Recently, I’ve taken on using the metaphor “lens of Strength”. I describe this like having permanent contacts. I can not stop seeing people through the lens of Strength. Even when interacting with strangers, I find myself looking for cues about what their Strengths might be. This is especially helpful when I feel like I am at odds with a friend or family member. I practice the technique of taking a “Strengths pause” to appreciate why they might be approaching the process of making a decision differently than I would. Do they have the strength of Deliberative and need more time to process before moving forward? Are they leveraging their Strength of Context and seeking to understand the history of the relationship before moving forward?

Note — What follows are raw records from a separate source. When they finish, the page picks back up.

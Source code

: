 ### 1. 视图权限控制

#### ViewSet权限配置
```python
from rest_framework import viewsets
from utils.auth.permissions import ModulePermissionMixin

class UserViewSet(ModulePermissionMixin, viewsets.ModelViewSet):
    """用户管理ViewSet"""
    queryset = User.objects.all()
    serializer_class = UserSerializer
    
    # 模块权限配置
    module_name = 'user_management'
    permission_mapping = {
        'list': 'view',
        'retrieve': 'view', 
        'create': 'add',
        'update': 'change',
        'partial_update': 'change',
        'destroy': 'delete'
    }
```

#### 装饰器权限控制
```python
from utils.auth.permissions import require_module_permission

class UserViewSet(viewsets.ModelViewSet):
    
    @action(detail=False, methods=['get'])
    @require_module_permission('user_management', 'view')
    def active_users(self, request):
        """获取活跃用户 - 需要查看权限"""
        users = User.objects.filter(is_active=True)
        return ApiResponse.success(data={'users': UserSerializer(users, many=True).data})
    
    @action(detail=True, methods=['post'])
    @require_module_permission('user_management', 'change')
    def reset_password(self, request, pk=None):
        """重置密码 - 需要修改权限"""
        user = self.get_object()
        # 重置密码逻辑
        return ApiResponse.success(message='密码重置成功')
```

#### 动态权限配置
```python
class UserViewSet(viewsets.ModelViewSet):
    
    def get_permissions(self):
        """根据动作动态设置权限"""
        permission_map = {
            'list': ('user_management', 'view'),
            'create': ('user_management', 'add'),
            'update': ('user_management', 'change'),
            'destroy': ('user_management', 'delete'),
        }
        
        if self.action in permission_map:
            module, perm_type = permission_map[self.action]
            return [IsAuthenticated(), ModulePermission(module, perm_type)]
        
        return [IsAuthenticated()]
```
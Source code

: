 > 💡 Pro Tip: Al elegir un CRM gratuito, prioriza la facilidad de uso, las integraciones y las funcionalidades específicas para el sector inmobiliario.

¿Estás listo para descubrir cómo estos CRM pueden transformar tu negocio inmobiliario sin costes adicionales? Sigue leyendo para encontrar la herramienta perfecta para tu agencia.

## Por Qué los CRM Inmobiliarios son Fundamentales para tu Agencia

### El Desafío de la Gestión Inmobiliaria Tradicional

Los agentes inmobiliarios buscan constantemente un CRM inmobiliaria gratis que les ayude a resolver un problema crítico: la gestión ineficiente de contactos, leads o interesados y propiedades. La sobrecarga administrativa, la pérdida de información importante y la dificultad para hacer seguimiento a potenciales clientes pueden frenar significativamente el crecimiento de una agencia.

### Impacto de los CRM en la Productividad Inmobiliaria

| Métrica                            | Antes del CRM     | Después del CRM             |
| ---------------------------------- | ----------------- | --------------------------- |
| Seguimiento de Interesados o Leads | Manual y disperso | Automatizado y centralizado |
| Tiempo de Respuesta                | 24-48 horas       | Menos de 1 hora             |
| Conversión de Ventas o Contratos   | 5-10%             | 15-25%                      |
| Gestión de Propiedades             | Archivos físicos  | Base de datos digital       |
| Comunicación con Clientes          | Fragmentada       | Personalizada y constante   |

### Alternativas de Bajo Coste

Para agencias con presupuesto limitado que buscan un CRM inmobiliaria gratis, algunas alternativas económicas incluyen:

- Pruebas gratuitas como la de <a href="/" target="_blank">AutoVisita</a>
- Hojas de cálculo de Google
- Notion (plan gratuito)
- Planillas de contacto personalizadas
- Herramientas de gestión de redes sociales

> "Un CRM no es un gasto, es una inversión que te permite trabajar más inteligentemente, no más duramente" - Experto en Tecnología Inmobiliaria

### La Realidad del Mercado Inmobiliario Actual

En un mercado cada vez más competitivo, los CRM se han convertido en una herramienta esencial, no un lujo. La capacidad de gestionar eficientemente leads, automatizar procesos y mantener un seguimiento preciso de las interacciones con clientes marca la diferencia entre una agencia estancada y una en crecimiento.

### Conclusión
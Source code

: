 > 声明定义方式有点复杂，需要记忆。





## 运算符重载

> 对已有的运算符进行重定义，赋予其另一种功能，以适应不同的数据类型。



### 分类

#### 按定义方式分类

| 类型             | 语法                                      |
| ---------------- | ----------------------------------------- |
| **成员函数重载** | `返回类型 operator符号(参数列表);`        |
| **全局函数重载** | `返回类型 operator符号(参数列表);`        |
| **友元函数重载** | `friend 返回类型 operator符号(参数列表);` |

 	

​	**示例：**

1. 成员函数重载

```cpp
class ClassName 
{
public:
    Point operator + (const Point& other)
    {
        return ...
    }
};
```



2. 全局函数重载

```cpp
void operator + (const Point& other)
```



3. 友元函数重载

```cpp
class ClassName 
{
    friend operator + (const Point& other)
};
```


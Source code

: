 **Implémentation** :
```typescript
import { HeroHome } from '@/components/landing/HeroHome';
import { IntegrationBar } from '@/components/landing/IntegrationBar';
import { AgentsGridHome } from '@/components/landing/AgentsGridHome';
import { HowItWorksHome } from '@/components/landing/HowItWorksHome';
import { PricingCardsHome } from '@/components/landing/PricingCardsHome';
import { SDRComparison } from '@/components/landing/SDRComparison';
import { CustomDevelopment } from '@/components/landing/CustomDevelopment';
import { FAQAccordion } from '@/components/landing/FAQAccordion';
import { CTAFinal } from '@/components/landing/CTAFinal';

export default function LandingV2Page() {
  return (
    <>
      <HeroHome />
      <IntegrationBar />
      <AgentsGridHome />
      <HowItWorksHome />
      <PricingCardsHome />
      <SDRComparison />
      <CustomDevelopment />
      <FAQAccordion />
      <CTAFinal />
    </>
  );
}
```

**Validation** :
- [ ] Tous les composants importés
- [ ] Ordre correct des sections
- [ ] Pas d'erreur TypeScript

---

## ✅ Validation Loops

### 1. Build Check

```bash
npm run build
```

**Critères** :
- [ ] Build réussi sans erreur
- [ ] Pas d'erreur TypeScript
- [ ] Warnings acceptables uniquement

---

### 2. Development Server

At times, I am impatient with the lack of Strengths based understanding of others. Sometimes I wish everyone was required to wear a nametag with their top five Strengths listed. While helpful, this would not fully address that absence of a greater understanding of Strengths.
Leaving a Legacy
At my dad’s funeral, I shared that one of the most profound lessons he taught me was to love unconditionally and without judgement. I will always remember how all those in attendance quietly nodded their heads in agreement – what an incredible legacy. He was always quick to remind me to consider what I might not see or fully understand about others. For me, StrengthsFinder is much the same. Though it does not require us to love, it does challenge each of us to pause, wonder and appreciate the other.
It is unfortunate I did not have the opportunity to share the language of Strengths with my dad. I know he would be proud I have committed my life to encouraging others to honor themselves unconditionally and without judgement.
StrengthsFinder Beyond the Office
If you have not already, dive deep into the StrengthsFinder pool. Not only in your workplace, where it is most commonly used, but bring it into your home and into your personal life. Share it with your partner, your best friend, your siblings, your children, and your parents.
Strengths speak to the distinct uniqueness of our person. They are the things for which we will be remembered. Some of this has the chance of being misunderstood if not well articulated. Don’t leave it to chance. When you approach your relationships with a “Strengths lens”, you will get further, faster. Starting a conversation with “My Empathy feels misunderstood by your Command”, goes alot further then “you’re bossy and you don’t care about my feelings.”
As you think about the professional and personal relationships in your life, which ones would benefit from a Strengths-based approach?